What is being asked: Please copy every line with the string "focos" from the entries below.

Data records:
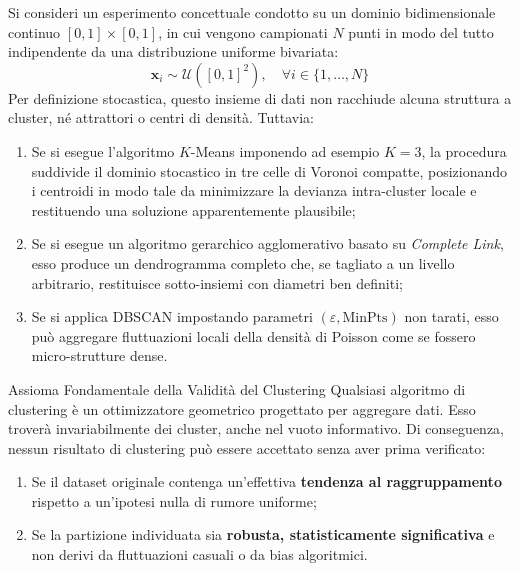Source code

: Si consideri un esperimento concettuale condotto su un dominio bidimensionale continuo $[0, 1] \times [0, 1]$, in cui vengono campionati $N$ punti in modo del tutto indipendente da una distribuzione uniforme bivariata:
\begin{equation}
\label{eq:dm-uniform-noise-generation}
\mathbf{x}_i \sim \mathcal{U}\left([0, 1]^2\right), \quad \forall i \in \{1, \dots, N\}
\end{equation}
Per definizione stocastica, questo insieme di dati non racchiude alcuna struttura a cluster, né attrattori o centri di densità. Tuttavia:
\begin{enumerate}
    \item Se si esegue l'algoritmo $K$-Means imponendo ad esempio $K=3$, la procedura suddivide il dominio stocastico in tre celle di Voronoi compatte, posizionando i centroidi in modo tale da minimizzare la devianza intra-cluster locale e restituendo una soluzione apparentemente plausibile;
    \item Se si esegue un algoritmo gerarchico agglomerativo basato su \textit{Complete Link}, esso produce un dendrogramma completo che, se tagliato a un livello arbitrario, restituisce sotto-insiemi con diametri ben definiti;
    \item Se si applica DBSCAN impostando parametri $(\varepsilon, \mathrm{MinPts})$ non tarati, esso può aggregare fluttuazioni locali della densità di Poisson come se fossero micro-strutture dense.
\end{enumerate}

\begin{alertblock}{Assioma Fondamentale della Validità del Clustering}
Qualsiasi algoritmo di clustering è un ottimizzatore geometrico progettato per aggregare dati. Esso troverà invariabilmente dei cluster, anche nel vuoto informativo. Di conseguenza, nessun risultato di clustering può essere accettato senza aver prima verificato:
\begin{enumerate}[noitemsep]
    \item Se il dataset originale contenga un'effettiva \textbf{tendenza al raggruppamento} rispetto a un'ipotesi nulla di rumore uniforme;
    \item Se la partizione individuata sia \textbf{robusta, statisticamente significativa} e non derivi da fluttuazioni casuali o da bias algoritmici.
\end{enumerate}
\end{alertblock}

\FloatBarrier
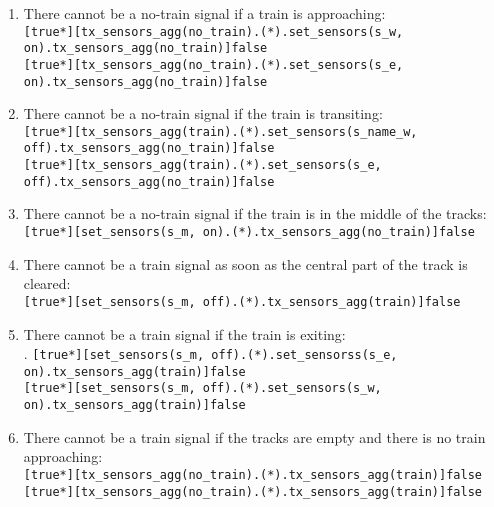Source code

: \documentclass[final]{report}
\begin{document}
\begin{enumerate}
\item There cannot be a no-train signal if a train is approaching:\\
    \texttt{[true*][tx\_sensors\_agg(no\_train).(*).set\_sensors(s\_w, on).tx\_sensors\_agg(no\_train)]false}\\
    \texttt{[true*][tx\_sensors\_agg(no\_train).(*).set\_sensors(s\_e, on).tx\_sensors\_agg(no\_train)]false} 

\item There cannot be a no-train signal if the train is transiting:\\
    \texttt{[true*][tx\_sensors\_agg(train).(*).set\_sensors(s\_name\_w, off).tx\_sensors\_agg(no\_train)]false}\\
    \texttt{[true*][tx\_sensors\_agg(train).(*).set\_sensors(s\_e, off).tx\_sensors\_agg(no\_train)]false}


\item There cannot be a no-train signal if the train is in the middle of the tracks:\\
    \texttt{[true*][set\_sensors(s\_m, on).(*).tx\_sensors\_agg(no\_train)]false}

\item There cannot be a train signal as soon as the central part of the track is cleared:\\
    \texttt{[true*][set\_sensors(s\_m, off).(*).tx\_sensors\_agg(train)]false}

\item There cannot be a train signal if the train is exiting:\\.
    \texttt{[true*][set\_sensors(s\_m, off).(*).set\_sensorss(s\_e, on).tx\_sensors\_agg(train)]false}\\
    \texttt{[true*][set\_sensors(s\_m, off).(*).set\_sensors(s\_w, on).tx\_sensors\_agg(train)]false}


\item There cannot be a train signal if the tracks are empty and there is no train approaching:\\
    \texttt{[true*][tx\_sensors\_agg(no\_train).(*).tx\_sensors\_agg(train)]false}\\
    \texttt{[true*][tx\_sensors\_agg(no\_train).(*).tx\_sensors\_agg(train)]false}
\end{enumerate}
\end{document}
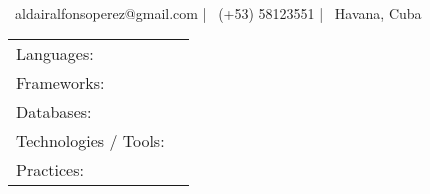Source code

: \documentclass[]{awesome-cv}
\begin{document}
\begin{center}
	  \\
	\vspace{2mm}
	{\hspace{0.8cm}\faEnvelope\ aldairalfonsoperez@gmail.com}  |  {\faMobile\ (+53) 58123551}  |  {\faMapMarker\ Havana, Cuba}
\end{center}

\begin{cventries}
	\cventry
	{}
	{\def\arraystretch{1.15}{\begin{tabular}{ l l }
				Languages:                            & {\skill{ C\# (Advanced), Python, C, C++, SQL, JavaScript.}}                       \\
				Frameworks:                           & {\skill{ .Net, ASP.NET, Django, FastAPI.}}                                        \\
				Databases:                            & {\skill{ MySQL, PostgreSQL, SQLite.}}                                             \\
				Technologies / Tools: \hspace{0.05cm} & {\skill{ Visual Studio, Unity Editor, Git, Docker, npm.}}                         \\
				Practices:                            & {\skill{ Agile, Scrum, SOLID Principles, Test-Driven Development, Code Reviews.}} \\
			\end{tabular}}}
	{}
	{}
	{}
\end{cventries}
\vspace{-7mm}
\end{document}
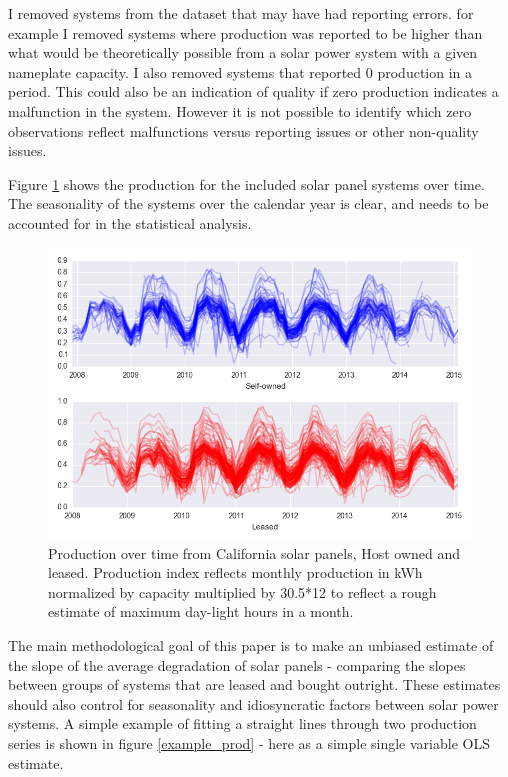 \documentclass[12pt]{article}
\begin{document}
I removed systems from the dataset that may have had reporting errors. for example I removed systems where production was reported to be higher than what would be theoretically possible from a solar power system with a given nameplate capacity. I also removed systems that reported 0 production in a period. This could also be an indication of quality if zero production indicates a malfunction in the system. However it is not possible to identify which zero observations reflect malfunctions versus reporting issues or other non-quality issues.

Figure \ref{tot_production} shows the production for the included solar panel systems over time. The seasonality of the systems over the calendar year is clear, and needs to be accounted for in the statistical analysis.

\begin{figure}
	\includegraphics[width=1\textwidth]{tot_production.png}
	\caption{Production over time from California solar panels, Host owned and leased. Production index reflects monthly production in kWh normalized by capacity multiplied by 30.5*12 to reflect a rough estimate of maximum day-light hours in a month.}
	\label{tot_production}
\end{figure}

The main methodological goal of this paper is to make an unbiased estimate of the slope of the average degradation of solar panels - comparing the slopes between groups of systems that are leased and bought outright. These estimates should also control for seasonality and idiosyncratic factors between solar power systems.
A simple example of fitting a straight lines through two production series is shown in figure \ref{example_prod} - here as a simple single variable OLS estimate.
\end{document}
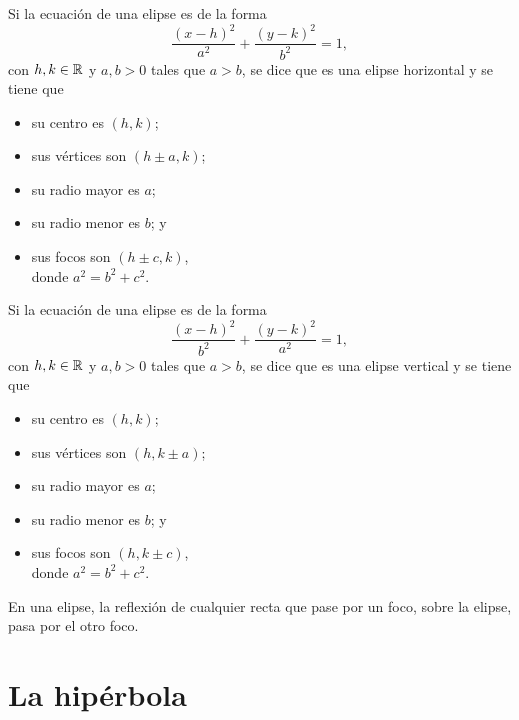\documentclass[a4,11pt]{aleph-notas}
\begin{document}
\begin{teo}
    Si la ecuación de una elipse es de la forma 
    \[
        \dfrac{(x-h)^2}{a^2}+\dfrac{(y-k)^2}{b^2}=1,
    \]
    con $h,k\in\mathbb{R}$ y $a,b>0$ tales que $a>b$, se dice que es una elipse horizontal y se tiene que
    \vspace*{3mm}
    \begin{multicols}{2}
    \begin{itemize}
        \item su centro es $(h,k)$;
        \item sus vértices son $(h\pm a,k)$;
        \item su radio mayor es $a$; 
        \item su radio menor es $b$; y
        \item sus focos son $(h\pm c,k)$,\\ donde $a^2=b^2+c^2$.
    \end{itemize}
    \end{multicols}
\end{teo}


\begin{teo}
    Si la ecuación de una elipse es de la forma 
    \[
        \dfrac{(x-h)^2}{b^2}+\dfrac{(y-k)^2}{a^2}=1,
    \]
    con $h,k\in\mathbb{R}$ y $a,b>0$ tales que $a>b$, se dice que es una elipse vertical y se tiene que
    \begin{multicols}{2}
    \begin{itemize}
        \item su centro es $(h,k)$;
        \item sus vértices son $(h,k\pm a)$; 
        \item su radio mayor es $a$; 
        \item su radio menor es $b$; y
        \item sus focos son $(h,k\pm c)$,\\ donde $a^2=b^2+c^2$.
    \end{itemize}
    \end{multicols}
\end{teo}


\begin{advertencia}
    En una elipse, la reflexión de cualquier recta que pase por un foco, sobre la elipse, pasa por el otro foco.
\end{advertencia}

\section{La hipérbola}
\end{document}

Completed exercise:
        \item sus focos son $(h\pm c,k)$,\\ donde $a^2=b^2+c^2$.
        \item sus focos son $(h,k\pm c)$,\\ donde $a^2=b^2+c^2$.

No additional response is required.